For the third year in a row, the University expects to enroll 1,300 students as part of a gradual plan to increase the size of the undergraduate student body to 5,200 by the 2012-13 academic year. With the number of accepted students increasing by over 100 this year, the yield rate required to reach this enrollment level is 56.9 percent. This percentage matches exactly the yield rate the University announced last May for the Class of 2014.
“We used the last couple of years as our guide, and we’re expecting the yield to be somewhere in the range of the last two years, but it’s a very hard thing to predict,” Rapelye said.
Though Rapelye said she hopes to be able to accept students off the wait list this year, the list is over 200 students smaller than last year’s. For the Class of 2014, 164 students were accepted off the wait list. Of those, 133 enrolled, meaning that around 10 percent of this year’s freshmen were accepted off the wait list. Last year’s final 8.8 percent admission rate includes students who were admitted off the wait list. With 2,148 acceptances last year, the yield required to fill a class of 1,300 without going to the wait list would have to have been 61 percent.
“We’re hoping that this year we can still go to the wait list, but we’d like to go for a slightly smaller group, but we’ll have to wait to see how the yield comes in,” Rapelye said. “We will have several hundred students who will want to stay on the wait list … We have 1,300 beds, and we’re aiming to have a class that comes in at that number.”
This admission cycle is the last in which applicants had a single deadline and were accepted on a single date. Next year, the University will introduce a single-choice early action program in which students may learn of their acceptance in December but will not have to commit until May. Though Rapelye said she was unsure of the impact this program will have on the overall number of applicants, she believes the yield rate for the group that applies early will be fairly high. The University abandoned its previous Early Decision program in 2006.
“We will admit some students next December for the Class of 2016, and we’ll probably have a slightly higher yield on that group because some of them will have declared that Princeton is their first choice and they’ll want to come,” Rapelye said.
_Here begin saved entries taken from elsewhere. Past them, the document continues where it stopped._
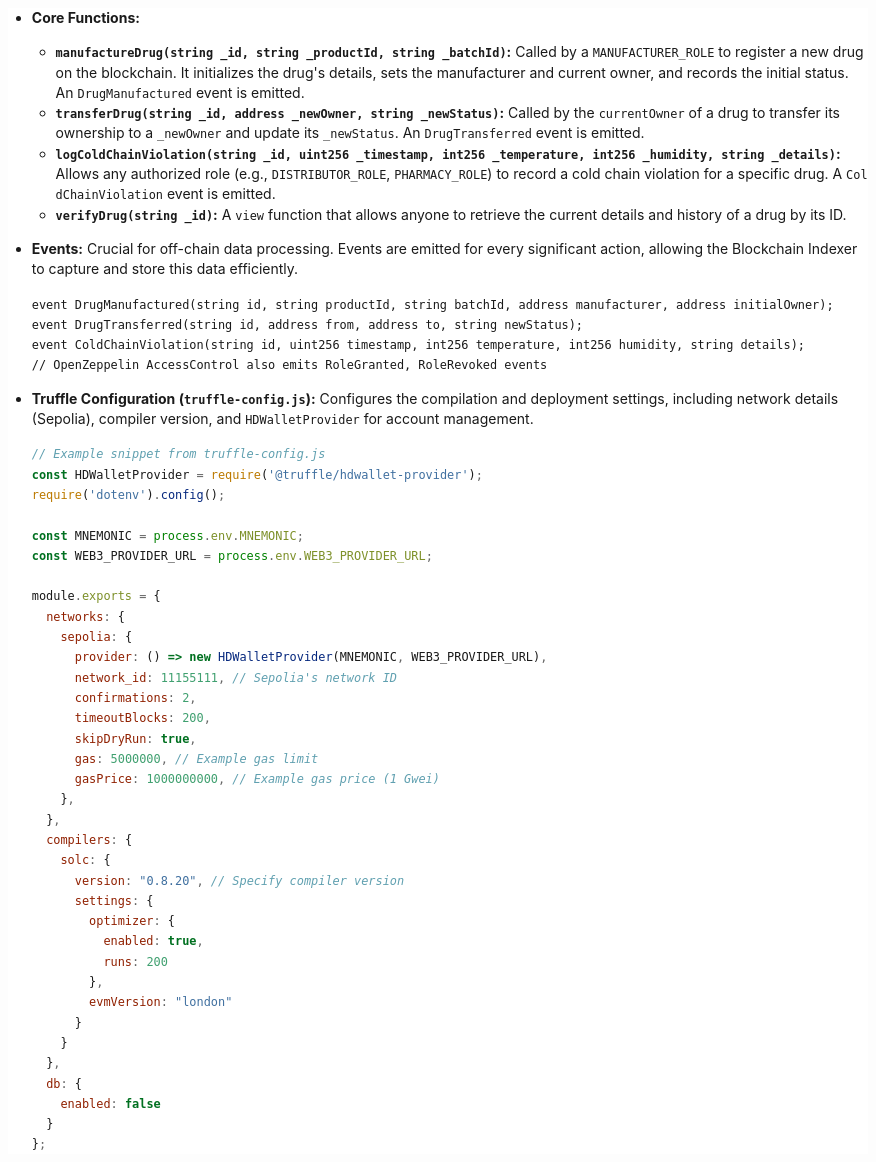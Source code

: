*   **Core Functions:**
    *   **`manufactureDrug(string _id, string _productId, string _batchId)`:** Called by a `MANUFACTURER_ROLE` to register a new drug on the blockchain. It initializes the drug's details, sets the manufacturer and current owner, and records the initial status. An `DrugManufactured` event is emitted.
    *   **`transferDrug(string _id, address _newOwner, string _newStatus)`:** Called by the `currentOwner` of a drug to transfer its ownership to a `_newOwner` and update its `_newStatus`. An `DrugTransferred` event is emitted.
    *   **`logColdChainViolation(string _id, uint256 _timestamp, int256 _temperature, int256 _humidity, string _details)`:** Allows any authorized role (e.g., `DISTRIBUTOR_ROLE`, `PHARMACY_ROLE`) to record a cold chain violation for a specific drug. A `ColdChainViolation` event is emitted.
    *   **`verifyDrug(string _id)`:** A `view` function that allows anyone to retrieve the current details and history of a drug by its ID.

*   **Events:** Crucial for off-chain data processing. Events are emitted for every significant action, allowing the Blockchain Indexer to capture and store this data efficiently.

    ```solidity
    event DrugManufactured(string id, string productId, string batchId, address manufacturer, address initialOwner);
    event DrugTransferred(string id, address from, address to, string newStatus);
    event ColdChainViolation(string id, uint256 timestamp, int256 temperature, int256 humidity, string details);
    // OpenZeppelin AccessControl also emits RoleGranted, RoleRevoked events
    ```

*   **Truffle Configuration (`truffle-config.js`):** Configures the compilation and deployment settings, including network details (Sepolia), compiler version, and `HDWalletProvider` for account management.

    ```javascript
    // Example snippet from truffle-config.js
    const HDWalletProvider = require('@truffle/hdwallet-provider');
    require('dotenv').config();

    const MNEMONIC = process.env.MNEMONIC;
    const WEB3_PROVIDER_URL = process.env.WEB3_PROVIDER_URL;

    module.exports = {
      networks: {
        sepolia: {
          provider: () => new HDWalletProvider(MNEMONIC, WEB3_PROVIDER_URL),
          network_id: 11155111, // Sepolia's network ID
          confirmations: 2,
          timeoutBlocks: 200,
          skipDryRun: true,
          gas: 5000000, // Example gas limit
          gasPrice: 1000000000, // Example gas price (1 Gwei)
        },
      },
      compilers: {
        solc: {
          version: "0.8.20", // Specify compiler version
          settings: {
            optimizer: {
              enabled: true,
              runs: 200
            },
            evmVersion: "london"
          }
        }
      },
      db: {
        enabled: false
      }
    };
    ```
High school seniors who learned of their acceptance on Wednesday evening said they were both shocked and excited.
“My first reaction was, ‘What the fuck?’ I didn’t think my SATs were good enough,” said Chester Dubov, a senior at Stuyvesant High School in New York City. Dubov, who also got into Yale through that school’s early action program, said he is leaning towards Princeton because of its strong financial aid and creative writing program.
“Princeton gives much better aid than Yale does, so I’m leaning much more strongly towards Princeton,” Dubov said. “I really want to pursue creative writing in college, and Princeton’s track record is pretty unbeatable. Joyce Carol Oates. Need I say more?”
Emily Whitaker, a senior at Niskayuna High School in Niskayuna, N.Y., said she was interested in the University’s new jazz studies certificate, which is to be offered for the first time next fall.
“I was really ecstatic and excited,” Whitaker said. “I can’t even describe it. I was so happy; it was the greatest feeling in the world.”